→ **THE PROBLEM**
Everything from the line containing "### KillStorage" through the line containing "- ✅ **자동 파싱**: 로그 포맷 자동 인식 및 파싱" in the listing below should be copied exactly, and nothing more.

[[ DATA FOR THIS TASK, beginning ]]

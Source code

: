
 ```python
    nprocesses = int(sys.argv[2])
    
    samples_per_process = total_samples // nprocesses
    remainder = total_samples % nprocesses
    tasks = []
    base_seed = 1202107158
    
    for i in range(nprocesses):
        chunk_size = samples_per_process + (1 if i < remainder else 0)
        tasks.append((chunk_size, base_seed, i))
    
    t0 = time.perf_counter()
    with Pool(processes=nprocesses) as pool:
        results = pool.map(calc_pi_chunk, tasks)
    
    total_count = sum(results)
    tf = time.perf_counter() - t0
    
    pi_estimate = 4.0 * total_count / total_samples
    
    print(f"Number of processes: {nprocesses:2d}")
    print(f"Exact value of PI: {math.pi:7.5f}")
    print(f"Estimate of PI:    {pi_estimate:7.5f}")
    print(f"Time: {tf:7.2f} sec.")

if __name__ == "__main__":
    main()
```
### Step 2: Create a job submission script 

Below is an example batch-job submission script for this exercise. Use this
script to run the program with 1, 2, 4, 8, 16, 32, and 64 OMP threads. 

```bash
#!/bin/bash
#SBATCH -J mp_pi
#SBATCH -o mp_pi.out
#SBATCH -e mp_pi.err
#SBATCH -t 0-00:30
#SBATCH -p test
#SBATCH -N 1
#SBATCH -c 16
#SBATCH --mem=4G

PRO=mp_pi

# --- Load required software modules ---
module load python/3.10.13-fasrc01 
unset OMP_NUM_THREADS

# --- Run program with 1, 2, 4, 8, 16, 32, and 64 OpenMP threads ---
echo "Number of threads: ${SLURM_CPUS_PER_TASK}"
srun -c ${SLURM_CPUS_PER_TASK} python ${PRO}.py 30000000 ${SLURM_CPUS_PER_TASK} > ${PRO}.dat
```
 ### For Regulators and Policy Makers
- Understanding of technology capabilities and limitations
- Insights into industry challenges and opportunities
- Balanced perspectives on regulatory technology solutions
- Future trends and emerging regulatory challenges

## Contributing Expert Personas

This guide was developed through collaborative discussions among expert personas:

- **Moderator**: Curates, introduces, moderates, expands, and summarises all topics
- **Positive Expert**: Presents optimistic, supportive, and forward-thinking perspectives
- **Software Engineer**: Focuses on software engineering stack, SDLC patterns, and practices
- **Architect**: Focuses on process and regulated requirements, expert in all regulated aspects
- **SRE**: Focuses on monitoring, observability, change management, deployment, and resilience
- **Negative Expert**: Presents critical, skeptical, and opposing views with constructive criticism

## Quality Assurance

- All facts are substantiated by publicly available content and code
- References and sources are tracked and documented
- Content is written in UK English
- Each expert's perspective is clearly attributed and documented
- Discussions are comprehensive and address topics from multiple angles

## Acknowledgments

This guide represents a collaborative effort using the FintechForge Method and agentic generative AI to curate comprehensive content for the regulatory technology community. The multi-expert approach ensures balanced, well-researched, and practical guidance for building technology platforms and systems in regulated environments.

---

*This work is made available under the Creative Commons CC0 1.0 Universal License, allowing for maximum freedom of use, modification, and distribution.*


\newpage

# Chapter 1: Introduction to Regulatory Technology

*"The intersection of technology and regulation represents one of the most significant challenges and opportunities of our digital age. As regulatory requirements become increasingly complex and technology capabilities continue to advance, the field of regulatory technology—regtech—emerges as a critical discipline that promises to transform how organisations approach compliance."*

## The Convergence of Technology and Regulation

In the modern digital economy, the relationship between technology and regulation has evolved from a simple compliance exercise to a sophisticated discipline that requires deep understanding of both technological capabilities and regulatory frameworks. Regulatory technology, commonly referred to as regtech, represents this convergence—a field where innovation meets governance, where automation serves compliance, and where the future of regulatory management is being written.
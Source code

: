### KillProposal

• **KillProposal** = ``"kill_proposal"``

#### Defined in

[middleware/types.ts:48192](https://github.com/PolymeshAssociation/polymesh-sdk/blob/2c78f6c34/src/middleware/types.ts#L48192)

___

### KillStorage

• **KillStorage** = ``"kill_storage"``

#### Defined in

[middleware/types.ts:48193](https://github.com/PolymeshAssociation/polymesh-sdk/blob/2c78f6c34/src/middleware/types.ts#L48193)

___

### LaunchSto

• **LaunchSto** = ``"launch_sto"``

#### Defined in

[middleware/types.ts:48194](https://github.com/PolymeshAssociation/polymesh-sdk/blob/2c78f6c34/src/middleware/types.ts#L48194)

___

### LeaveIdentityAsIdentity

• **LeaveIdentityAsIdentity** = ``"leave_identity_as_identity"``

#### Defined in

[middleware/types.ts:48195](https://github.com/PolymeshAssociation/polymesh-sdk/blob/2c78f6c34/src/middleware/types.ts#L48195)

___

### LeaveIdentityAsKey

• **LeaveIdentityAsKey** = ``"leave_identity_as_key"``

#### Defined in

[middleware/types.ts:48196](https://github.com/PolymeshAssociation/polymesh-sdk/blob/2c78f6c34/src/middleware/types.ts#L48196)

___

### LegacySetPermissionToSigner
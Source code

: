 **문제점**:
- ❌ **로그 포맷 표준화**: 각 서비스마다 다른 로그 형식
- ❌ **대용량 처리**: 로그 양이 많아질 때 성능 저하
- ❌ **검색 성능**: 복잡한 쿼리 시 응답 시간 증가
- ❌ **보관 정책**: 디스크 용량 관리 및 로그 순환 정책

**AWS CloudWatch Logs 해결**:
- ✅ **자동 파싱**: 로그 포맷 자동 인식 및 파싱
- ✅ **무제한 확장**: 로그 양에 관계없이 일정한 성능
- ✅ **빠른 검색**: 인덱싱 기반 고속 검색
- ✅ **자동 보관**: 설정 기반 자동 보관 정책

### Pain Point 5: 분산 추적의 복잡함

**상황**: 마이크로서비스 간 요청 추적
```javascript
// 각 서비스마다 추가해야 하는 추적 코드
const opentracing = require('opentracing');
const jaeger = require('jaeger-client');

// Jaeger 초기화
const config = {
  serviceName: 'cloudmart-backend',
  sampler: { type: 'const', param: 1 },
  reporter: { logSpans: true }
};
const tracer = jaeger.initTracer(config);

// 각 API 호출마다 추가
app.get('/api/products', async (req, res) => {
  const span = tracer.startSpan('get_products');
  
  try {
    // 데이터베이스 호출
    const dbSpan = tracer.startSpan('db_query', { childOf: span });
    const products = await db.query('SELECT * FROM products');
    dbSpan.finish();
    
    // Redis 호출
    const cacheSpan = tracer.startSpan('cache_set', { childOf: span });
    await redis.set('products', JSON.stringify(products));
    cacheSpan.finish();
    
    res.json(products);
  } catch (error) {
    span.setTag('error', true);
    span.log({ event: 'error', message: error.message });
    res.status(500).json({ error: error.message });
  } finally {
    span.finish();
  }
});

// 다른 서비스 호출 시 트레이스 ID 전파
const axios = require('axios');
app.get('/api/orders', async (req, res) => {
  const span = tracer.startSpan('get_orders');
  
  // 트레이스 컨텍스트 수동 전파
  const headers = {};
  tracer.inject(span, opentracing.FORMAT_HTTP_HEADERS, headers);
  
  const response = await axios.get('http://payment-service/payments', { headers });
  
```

[[ DATA FOR THIS TASK, end ]]

→ **RESPONSE TO THE EXERCISE**
### KillStorage

• **KillStorage** = ``"kill_storage"``

#### Defined in

[middleware/types.ts:48193](https://github.com/PolymeshAssociation/polymesh-sdk/blob/2c78f6c34/src/middleware/types.ts#L48193)

___

### LaunchSto

• **LaunchSto** = ``"launch_sto"``

#### Defined in

[middleware/types.ts:48194](https://github.com/PolymeshAssociation/polymesh-sdk/blob/2c78f6c34/src/middleware/types.ts#L48194)

___

### LeaveIdentityAsIdentity

• **LeaveIdentityAsIdentity** = ``"leave_identity_as_identity"``

#### Defined in

[middleware/types.ts:48195](https://github.com/PolymeshAssociation/polymesh-sdk/blob/2c78f6c34/src/middleware/types.ts#L48195)

___

### LeaveIdentityAsKey

• **LeaveIdentityAsKey** = ``"leave_identity_as_key"``

#### Defined in

[middleware/types.ts:48196](https://github.com/PolymeshAssociation/polymesh-sdk/blob/2c78f6c34/src/middleware/types.ts#L48196)

___

### LegacySetPermissionToSigner
Source code

: **문제점**:
- ❌ **로그 포맷 표준화**: 각 서비스마다 다른 로그 형식
- ❌ **대용량 처리**: 로그 양이 많아질 때 성능 저하
- ❌ **검색 성능**: 복잡한 쿼리 시 응답 시간 증가
- ❌ **보관 정책**: 디스크 용량 관리 및 로그 순환 정책

**AWS CloudWatch Logs 해결**:
- ✅ **자동 파싱**: 로그 포맷 자동 인식 및 파싱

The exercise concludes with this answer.